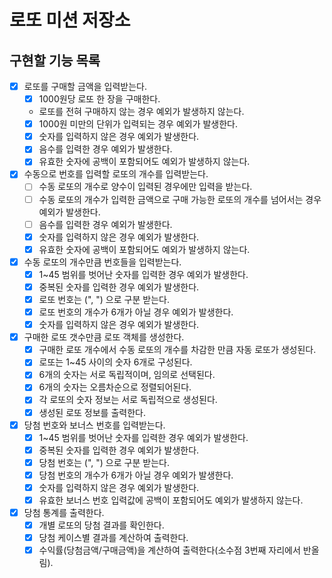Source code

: # 로또 미션 저장소

## 구현할 기능 목록

- [x] 로또를 구매할 금액을 입력받는다.
  - [x] 1000원당 로또 한 장을 구매한다.
  - 로또를 전혀 구매하지 않는 경우 예외가 발생하지 않는다.
  - [x] 1000원 미만의 단위가 입력되는 경우 예외가 발생한다.
  - [x] 숫자를 입력하지 않은 경우 예외가 발생한다.
  - [x] 음수를 입력한 경우 예외가 발생한다.
  - [x] 유효한 숫자에 공백이 포함되어도 예외가 발생하지 않는다.

- [x] 수동으로 번호를 입력할 로또의 개수를 입력받는다.
  - [ ] 수동 로또의 개수로 양수이 입력된 경우에만 입력을 받는다. 
  - [ ] 수동 로또의 개수가 입력한 금액으로 구매 가능한 로또의 개수를 넘어서는 경우 예외가 발생한다.
  - [ ] 음수를 입력한 경우 예외가 발생한다.
  - [x] 숫자를 입력하지 않은 경우 예외가 발생한다.
  - [x] 유효한 숫자에 공백이 포함되어도 예외가 발생하지 않는다.

- [x] 수동 로또의 개수만큼 번호들을 입력받는다.
  - [x] 1~45 범위를 벗어난 숫자를 입력한 경우 예외가 발생한다.
  - [x] 중복된 숫자를 입력한 경우 예외가 발생한다.
  - [x] 로또 번호는 (", ") 으로 구분 받는다.
  - [x] 로또 번호의 개수가 6개가 아닐 경우 예외가 발생한다.
  - [x] 숫자를 입력하지 않은 경우 예외가 발생한다.

- [x] 구매한 로또 갯수만큼 로또 객체를 생성한다.
  - [x] 구매한 로또 개수에서 수동 로또의 개수를 차감한 만큼 자동 로또가 생성된다.
  - [x] 로또는 1~45 사이의 숫자 6개로 구성된다.
  - [x] 6개의 숫자는 서로 독립적이며, 임의로 선택된다.
  - [x] 6개의 숫자는 오름차순으로 정렬되어된다.
  - [x] 각 로또의 숫자 정보는 서로 독립적으로 생성된다.
  - [x] 생성된 로또 정보를 출력한다.
    
- [x] 당첨 번호와 보너스 번호를 입력받는다.
  - [x] 1~45 범위를 벗어난 숫자를 입력한 경우 예외가 발생한다.
  - [x] 중복된 숫자를 입력한 경우 예외가 발생한다.
  - [x] 당첨 번호는 (", ") 으로 구분 받는다.
  - [x] 당첨 번호의 개수가 6개가 아닐 경우 예외가 발생한다.
  - [x] 숫자를 입력하지 않은 경우 예외가 발생한다.
  - [x] 유효한 보너스 번호 입력값에 공백이 포함되어도 예외가 발생하지 않는다.

- [x] 당첨 통계를 출력한다.
  - [x] 개별 로또의 당첨 결과를 확인한다.
  - [x] 당첨 케이스별 결과를 계산하여 출력한다.
  - [x] 수익률(당첨금액/구매금액)을 계산하여 출력한다(소수점 3번째 자리에서 반올림).
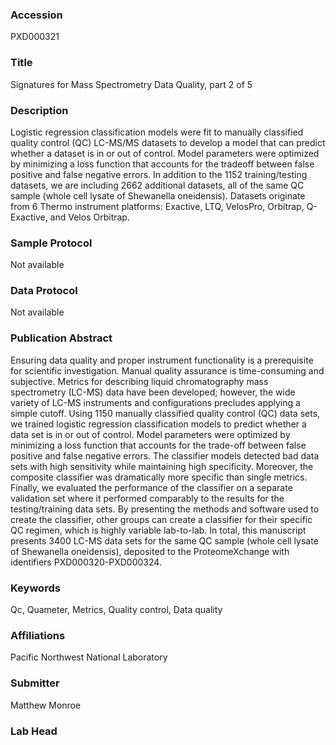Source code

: ### Accession
PXD000321

### Title
Signatures for Mass Spectrometry Data Quality, part 2 of 5

### Description
Logistic regression classification models were fit to manually classified quality control (QC) LC-MS/MS datasets to develop a model that can predict whether a dataset is in or out of control. Model parameters were optimized by minimizing a loss function that accounts for the tradeoff between false positive and false negative errors.  In addition to the 1152 training/testing datasets, we are including 2662 additional datasets, all of the same QC sample (whole cell lysate of Shewanella oneidensis).  Datasets originate from 6 Thermo instrument platforms: Exactive, LTQ, VelosPro, Orbitrap, Q-Exactive, and Velos Orbitrap.

### Sample Protocol
Not available

### Data Protocol
Not available

### Publication Abstract
Ensuring data quality and proper instrument functionality is a prerequisite for scientific investigation. Manual quality assurance is time-consuming and subjective. Metrics for describing liquid chromatography mass spectrometry (LC-MS) data have been developed; however, the wide variety of LC-MS instruments and configurations precludes applying a simple cutoff. Using 1150 manually classified quality control (QC) data sets, we trained logistic regression classification models to predict whether a data set is in or out of control. Model parameters were optimized by minimizing a loss function that accounts for the trade-off between false positive and false negative errors. The classifier models detected bad data sets with high sensitivity while maintaining high specificity. Moreover, the composite classifier was dramatically more specific than single metrics. Finally, we evaluated the performance of the classifier on a separate validation set where it performed comparably to the results for the testing/training data sets. By presenting the methods and software used to create the classifier, other groups can create a classifier for their specific QC regimen, which is highly variable lab-to-lab. In total, this manuscript presents 3400 LC-MS data sets for the same QC sample (whole cell lysate of Shewanella oneidensis), deposited to the ProteomeXchange with identifiers PXD000320-PXD000324.

### Keywords
Qc, Quameter, Metrics, Quality control, Data quality

### Affiliations
Pacific Northwest National Laboratory

### Submitter
Matthew Monroe

### Lab Head


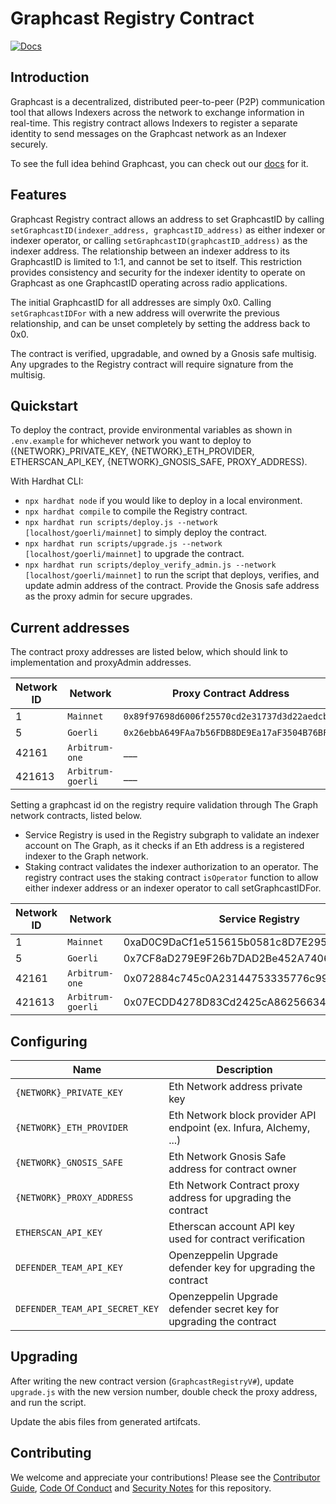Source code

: # Graphcast Registry Contract

[![Docs](https://img.shields.io/badge/docs-latest-brightgreen.svg)](https://docs.graphops.xyz/graphcast/intro)

## Introduction

Graphcast is a decentralized, distributed peer-to-peer (P2P) communication tool that allows Indexers across the network to exchange information in real-time. This registry contract allows Indexers to register a separate identity to send messages on the Graphcast network as an Indexer securely. 

To see the full idea behind Graphcast, you can check out our [docs](https://docs.graphops.xyz/graphcast/intro) for it.

## Features

Graphcast Registry contract allows an address to set GraphcastID by calling `setGraphcastID(indexer_address, graphcastID_address)` as either indexer or indexer operator, or calling `setGraphcastID(graphcastID_address)` as the indexer address. The relationship between an indexer address to its GraphcastID is limited to 1:1, and cannot be set to itself. This restriction provides consistency and security for the indexer identity to operate on Graphcast as one GraphcastID operating across radio applications. 

The initial GraphcastID for all addresses are simply 0x0. Calling `setGraphcastIDFor` with a new address will overwrite the previous relationship, and can be unset completely by setting the address back to 0x0.

The contract is verified, upgradable, and owned by a Gnosis safe multisig. Any upgrades to the Registry contract will require signature from the multisig.

## Quickstart

To deploy the contract, provide environmental variables as shown in `.env.example` for whichever network you want to deploy to ({NETWORK}_PRIVATE_KEY, {NETWORK}_ETH_PROVIDER, ETHERSCAN_API_KEY, {NETWORK}_GNOSIS_SAFE, PROXY_ADDRESS). 

With Hardhat CLI:

- `npx hardhat node` if you would like to deploy in a local environment.
- `npx hardhat compile` to compile the Registry contract.
- `npx hardhat run scripts/deploy.js --network [localhost/goerli/mainnet]` to simply deploy the contract. 
- `npx hardhat run scripts/upgrade.js --network [localhost/goerli/mainnet]` to upgrade the contract. 
- `npx hardhat run scripts/deploy_verify_admin.js --network [localhost/goerli/mainnet]` to run the script that deploys, verifies, and update admin address of the contract. Provide the Gnosis safe address as the proxy admin for secure upgrades.

## Current addresses

The contract proxy addresses are listed below, which should link to implementation and proxyAdmin addresses.

| Network ID         | Network                           | Proxy Contract Address                                                               |
| --------- | ------------------------------ | ------------------------------------------------------------------------- |
| 1 | `Mainnet`          | `0x89f97698d6006f25570cd2e31737d3d22aedcbcf`             |
| 5 | `Goerli`           | `0x26ebbA649FAa7b56FDB8DE9Ea17aF3504B76BFA0`                                                |
| 42161 | `Arbitrum-one`           | ___                             |
| 421613 | `Arbitrum-goerli`         | ___                  |


Setting a graphcast id on the registry require validation through The Graph network contracts, listed below. 

- Service Registry is used in the Registry subgraph to validate an indexer account on The Graph, as it checks if an Eth address is a registered indexer to the Graph network.
- Staking contract validates the indexer authorization to an operator. The registry contract uses the staking contract `isOperator` function to allow either indexer address or an indexer operator to call setGraphcastIDFor.

| Network ID         | Network                           | Service Registry                            |Staking contract                            |
| --------- | ------------------------------ | ------------------------------------------ | ------------------------------------------ |
| 1 | `Mainnet`          |    0xaD0C9DaCf1e515615b0581c8D7E295E296Ec26E6          | 0xF55041E37E12cD407ad00CE2910B8269B01263b9 |
| 5 | `Goerli`           | 0x7CF8aD279E9F26b7DAD2Be452A74068536C8231F |    0x35e3Cb6B317690d662160d5d02A5b364578F62c9 | 
| 42161 | `Arbitrum-one`           |      0x072884c745c0A23144753335776c99BE22588f8A                        | 0x00669A4CF01450B64E8A2A20E9b1FCB71E61eF03 |
| 421613 | `Arbitrum-goerli`         |    0x07ECDD4278D83Cd2425cA86256634f666b659e53               | 0xcd549d0C43d915aEB21d3a331dEaB9B7aF186D26 |


## Configuring

| Name                           | Description                                                               |
| ------------------------------ | ------------------------------------------------------------------------- |
| `{NETWORK}_PRIVATE_KEY`           | Eth Network address private key                                                |
| `{NETWORK}_ETH_PROVIDER`          | Eth Network block provider API endpoint (ex. Infura, Alchemy, ...)             |
| `{NETWORK}_GNOSIS_SAFE`           | Eth Network Gnosis Safe address for contract owner                             |
| `{NETWORK}_PROXY_ADDRESS`         | Eth Network Contract proxy address for upgrading the contract                  |
| `ETHERSCAN_API_KEY`            | Etherscan account API key used for contract verification                  |
| `DEFENDER_TEAM_API_KEY`        | Openzeppelin Upgrade defender key for upgrading the contract              |
| `DEFENDER_TEAM_API_SECRET_KEY` | Openzeppelin Upgrade defender secret key for upgrading the contract       |

## Upgrading

After writing the new contract version (`GraphcastRegistryV#`), update `upgrade.js` with the new version number, double check the proxy address, and run the script.

Update the abis files from generated artifcats. 

## Contributing

We welcome and appreciate your contributions! Please see the [Contributor Guide](/CONTRIBUTING.md), [Code Of Conduct](/CODE_OF_CONDUCT.md) and [Security Notes](/SECURITY.md) for this repository.
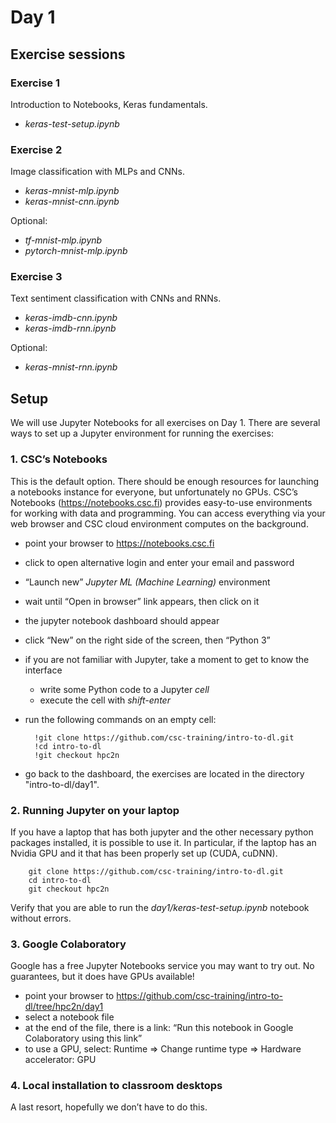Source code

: # Day 1

## Exercise sessions

### Exercise 1

Introduction to Notebooks, Keras fundamentals.

* *keras-test-setup.ipynb*

### Exercise 2

Image classification with MLPs and CNNs.

* *keras-mnist-mlp.ipynb*
* *keras-mnist-cnn.ipynb*

Optional: 

* *tf-mnist-mlp.ipynb* 
* *pytorch-mnist-mlp.ipynb*

### Exercise 3

Text sentiment classification with CNNs and RNNs.

* *keras-imdb-cnn.ipynb*
* *keras-imdb-rnn.ipynb*

Optional: 

* *keras-mnist-rnn.ipynb*

## Setup

We will use Jupyter Notebooks for all exercises on Day 1. There are several ways to set up a Jupyter environment for running the exercises:

### 1. CSC’s Notebooks

This is the default option. There should be enough resources for launching a notebooks instance for everyone, but unfortunately no GPUs. CSC’s Notebooks (https://notebooks.csc.fi) provides easy-to-use environments for working with data and programming. You can access everything via your web browser and CSC cloud environment computes on the background.

* point your browser to https://notebooks.csc.fi
* click to open alternative login and enter your email and password
* “Launch new” *Jupyter ML (Machine Learning)* environment
* wait until “Open in browser” link appears, then click on it
* the jupyter notebook dashboard should appear
* click “New” on the right side of the screen, then “Python 3”
* if you are not familiar with Jupyter, take a moment to get to know the interface
    * write some Python code to a Jupyter *cell*
    * execute the cell with *shift-enter*
* run the following commands on an empty cell:

        !git clone https://github.com/csc-training/intro-to-dl.git
        !cd intro-to-dl
        !git checkout hpc2n

* go back to the dashboard, the exercises are located in the directory "intro-to-dl/day1".
  
### 2. Running Jupyter on your laptop

If you have a laptop that has both jupyter and the other necessary python packages installed, it is possible to use it. In particular, if the laptop has an Nvidia GPU and it that has been properly set up (CUDA, cuDNN).

        git clone https://github.com/csc-training/intro-to-dl.git
        cd intro-to-dl
        git checkout hpc2n

Verify that you are able to run the *day1/keras-test-setup.ipynb* notebook without errors.

### 3. Google Colaboratory

Google has a free Jupyter Notebooks service you may want to try out. No guarantees, but it does have GPUs available!

* point your browser to https://github.com/csc-training/intro-to-dl/tree/hpc2n/day1 
* select a notebook file
* at the end of the file, there is a link: “Run this notebook in Google Colaboratory using this link”
* to use a GPU, select: Runtime => Change runtime type => Hardware accelerator: GPU

### 4. Local installation to classroom desktops

A last resort, hopefully we don’t have to do this.
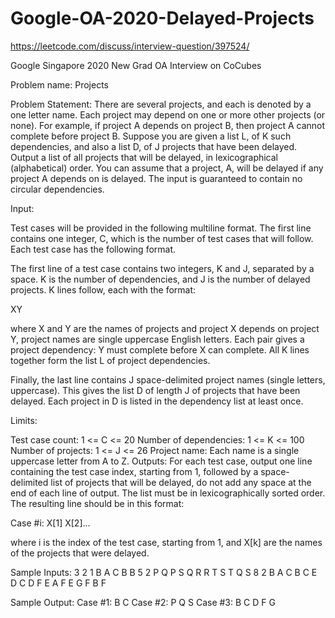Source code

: # Google-OA-2020-Delayed-Projects
https://leetcode.com/discuss/interview-question/397524/

Google Singapore
2020 New Grad OA
Interview on CoCubes

Problem name: Projects

Problem Statement:
There are several projects, and each is denoted by a one letter name. Each project may depend on one or more other projects (or none). For example, if project A depends on project B, then project A cannot complete before project B. Suppose you are given a list L, of K such dependencies, and also a list D, of J projects that have been delayed. Output a list of all projects that will be delayed, in lexicographical (alphabetical) order. You can assume that a project, A, will be delayed if any project A depends on is delayed. The input is guaranteed to contain no circular dependencies.

Input:

Test cases will be provided in the following multiline format. The first line contains one integer, C, which is the number of test cases that will follow. Each test case has the following format.

The first line of a test case contains two integers, K and J, separated by a space. K is the number of dependencies, and J is the number of delayed projects. K lines follow, each with the format:

XY

where X and Y are the names of projects and project X depends on project Y, project names are single uppercase English letters. Each pair gives a project dependency: Y must complete before X can complete. All K lines together form the list L of project dependencies.

Finally, the last line contains J space-delimited project names (single letters, uppercase). This gives the list D of length J of projects that have been delayed. Each project in D is listed in the dependency list at least once.

Limits:

Test case count: 1 <= C <= 20
Number of dependencies: 1 <= K <= 100
Number of projects: 1 <= J <= 26
Project name: Each name is a single uppercase letter from A to Z.
Outputs:
For each test case, output one line containing the test case index, starting from 1, followed by a space-delimited list of projects that will be delayed, do not add any space at the end of each line of output. The list must be in lexicographically sorted order. The resulting line should be in this format:

Case #i: X[1] X[2]...

where i is the index of the test case, starting from 1, and X[k] are the names of the projects that were delayed.

Sample Inputs:
3
2 1
B A
C B
B
5 2
P Q
P S
Q R
R T
S T
Q S
8 2
B A
C B
C E
D C
D F
E A
F E
G F
B F

Sample Output:
Case #1: B C
Case #2: P Q S
Case #3: B C D F G
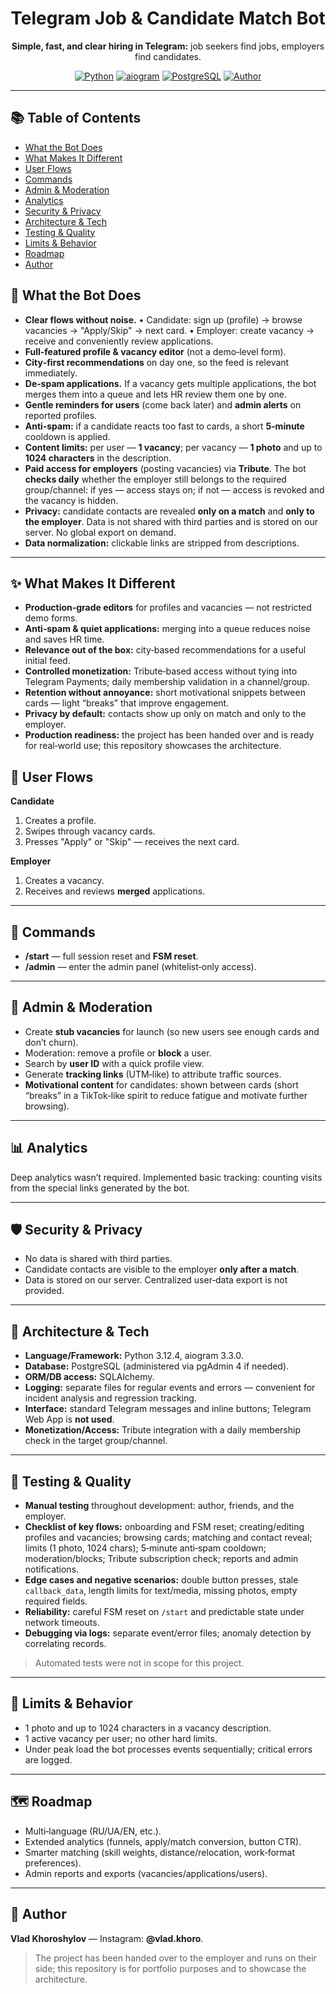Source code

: <div align="center">
  <h1>Telegram Job & Candidate Match Bot</h1>
  <p><strong>Simple, fast, and clear hiring in Telegram:</strong> job seekers find jobs, employers find candidates.</p>
  <p>
    <a href="#"><img alt="Python" src="https://img.shields.io/badge/Python-3.12-3776AB?logo=python&logoColor=white"></a>
    <a href="#"><img alt="aiogram" src="https://img.shields.io/badge/aiogram-3.3-2C2D72"></a>
    <a href="#"><img alt="PostgreSQL" src="https://img.shields.io/badge/PostgreSQL-336791?logo=postgresql&logoColor=white"></a>
    <a href="https://www.instagram.com/vlad.khoro/"><img alt="Author" src="https://img.shields.io/badge/Author-Vlad%20Khoroshylov-8A2BE2"></a>
  </p>
  <!-- Optional banner image for a nicer GitHub look -->
  <!-- <img src="docs/cover.png" alt="Project cover" width="900"> -->
</div>

---

## 📚 Table of Contents

* [What the Bot Does](#features)
* [What Makes It Different](#diff)
* [User Flows](#flows)
* [Commands](#commands)
* [Admin & Moderation](#admin)
* [Analytics](#analytics)
* [Security & Privacy](#privacy)
* [Architecture & Tech](#tech)
* [Testing & Quality](#quality)
* [Limits & Behavior](#limits)
* [Roadmap](#roadmap)
* [Author](#author)

## 🎯 What the Bot Does <a id="features"></a>

* **Clear flows without noise.**
  • Candidate: sign up (profile) → browse vacancies → "Apply/Skip" → next card.
  • Employer: create vacancy → receive and conveniently review applications.
* **Full‑featured profile & vacancy editor** (not a demo‑level form).
* **City‑first recommendations** on day one, so the feed is relevant immediately.
* **De‑spam applications.** If a vacancy gets multiple applications, the bot merges them into a queue and lets HR review them one by one.
* **Gentle reminders for users** (come back later) and **admin alerts** on reported profiles.
* **Anti‑spam:** if a candidate reacts too fast to cards, a short **5‑minute** cooldown is applied.
* **Content limits:** per user — **1 vacancy**; per vacancy — **1 photo** and up to **1024 characters** in the description.
* **Paid access for employers** (posting vacancies) via **Tribute**. The bot **checks daily** whether the employer still belongs to the required group/channel: if yes — access stays on; if not — access is revoked and the vacancy is hidden.
* **Privacy:** candidate contacts are revealed **only on a match** and **only to the employer**. Data is not shared with third parties and is stored on our server. No global export on demand.
* **Data normalization:** clickable links are stripped from descriptions.

---

## ✨ What Makes It Different <a id="diff"></a>

* **Production‑grade editors** for profiles and vacancies — not restricted demo forms.
* **Anti‑spam & quiet applications:** merging into a queue reduces noise and saves HR time.
* **Relevance out of the box:** city‑based recommendations for a useful initial feed.
* **Controlled monetization:** Tribute‑based access without tying into Telegram Payments; daily membership validation in a channel/group.
* **Retention without annoyance:** short motivational snippets between cards — light “breaks” that improve engagement.
* **Privacy by default:** contacts show up only on match and only to the employer.
* **Production readiness:** the project has been handed over and is ready for real‑world use; this repository showcases the architecture.

## 🧭 User Flows <a id="flows"></a>

**Candidate**

1. Creates a profile.
2. Swipes through vacancy cards.
3. Presses "Apply" or "Skip" — receives the next card.

**Employer**

1. Creates a vacancy.
2. Receives and reviews **merged** applications.

---

## 💬 Commands <a id="commands"></a>

* **/start** — full session reset and **FSM reset**.
* **/admin** — enter the admin panel (whitelist‑only access).

---

## 🔧 Admin & Moderation <a id="admin"></a>

* Create **stub vacancies** for launch (so new users see enough cards and don’t churn).
* Moderation: remove a profile or **block** a user.
* Search by **user ID** with a quick profile view.
* Generate **tracking links** (UTM‑like) to attribute traffic sources.
* **Motivational content** for candidates: shown between cards (short “breaks” in a TikTok‑like spirit to reduce fatigue and motivate further browsing).

---

## 📊 Analytics <a id="analytics"></a>

Deep analytics wasn’t required. Implemented basic tracking: counting visits from the special links generated by the bot.

---

## 🛡️ Security & Privacy <a id="privacy"></a>

* No data is shared with third parties.
* Candidate contacts are visible to the employer **only after a match**.
* Data is stored on our server. Centralized user‑data export is not provided.

---

## 🧱 Architecture & Tech <a id="tech"></a>

* **Language/Framework:** Python 3.12.4, aiogram 3.3.0.
* **Database:** PostgreSQL (administered via pgAdmin 4 if needed).
* **ORM/DB access:** SQLAlchemy.
* **Logging:** separate files for regular events and errors — convenient for incident analysis and regression tracking.
* **Interface:** standard Telegram messages and inline buttons; Telegram Web App is **not used**.
* **Monetization/Access:** Tribute integration with a daily membership check in the target group/channel.

---

## 🧪 Testing & Quality <a id="quality"></a>

* **Manual testing** throughout development: author, friends, and the employer.
* **Checklist of key flows:** onboarding and FSM reset; creating/editing profiles and vacancies; browsing cards; matching and contact reveal; limits (1 photo, 1024 chars); 5‑minute anti‑spam cooldown; moderation/blocks; Tribute subscription check; reports and admin notifications.
* **Edge cases and negative scenarios:** double button presses, stale `callback_data`, length limits for text/media, missing photos, empty required fields.
* **Reliability:** careful FSM reset on `/start` and predictable state under network timeouts.
* **Debugging via logs:** separate event/error files; anomaly detection by correlating records.

> Automated tests were not in scope for this project.

---

## 🚧 Limits & Behavior <a id="limits"></a>

* 1 photo and up to 1024 characters in a vacancy description.
* 1 active vacancy per user; no other hard limits.
* Under peak load the bot processes events sequentially; critical errors are logged.

---

## 🗺️ Roadmap <a id="roadmap"></a>

* Multi‑language (RU/UA/EN, etc.).
* Extended analytics (funnels, apply/match conversion, button CTR).
* Smarter matching (skill weights, distance/relocation, work‑format preferences).
* Admin reports and exports (vacancies/applications/users).

---

## 👤 Author <a id="author"></a>

**Vlad Khoroshylov** — Instagram: **@vlad.khoro**.

> The project has been handed over to the employer and runs on their side; this repository is for portfolio purposes and to showcase the architecture.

■ **Goal of the exercise**
Your task is to repeat the opening line of the entries above and each line after it, ending with the line that has "- [ ] 수동 로또의 개수로 양수이 입력된 경우에만 입력을 받는다.". Do not include the pictures.

■ **Written solution**
Source code

: # 로또 미션 저장소

## 구현할 기능 목록

- [x] 로또를 구매할 금액을 입력받는다.
  - [x] 1000원당 로또 한 장을 구매한다.
  - 로또를 전혀 구매하지 않는 경우 예외가 발생하지 않는다.
  - [x] 1000원 미만의 단위가 입력되는 경우 예외가 발생한다.
  - [x] 숫자를 입력하지 않은 경우 예외가 발생한다.
  - [x] 음수를 입력한 경우 예외가 발생한다.
  - [x] 유효한 숫자에 공백이 포함되어도 예외가 발생하지 않는다.

- [x] 수동으로 번호를 입력할 로또의 개수를 입력받는다.
  - [ ] 수동 로또의 개수로 양수이 입력된 경우에만 입력을 받는다. 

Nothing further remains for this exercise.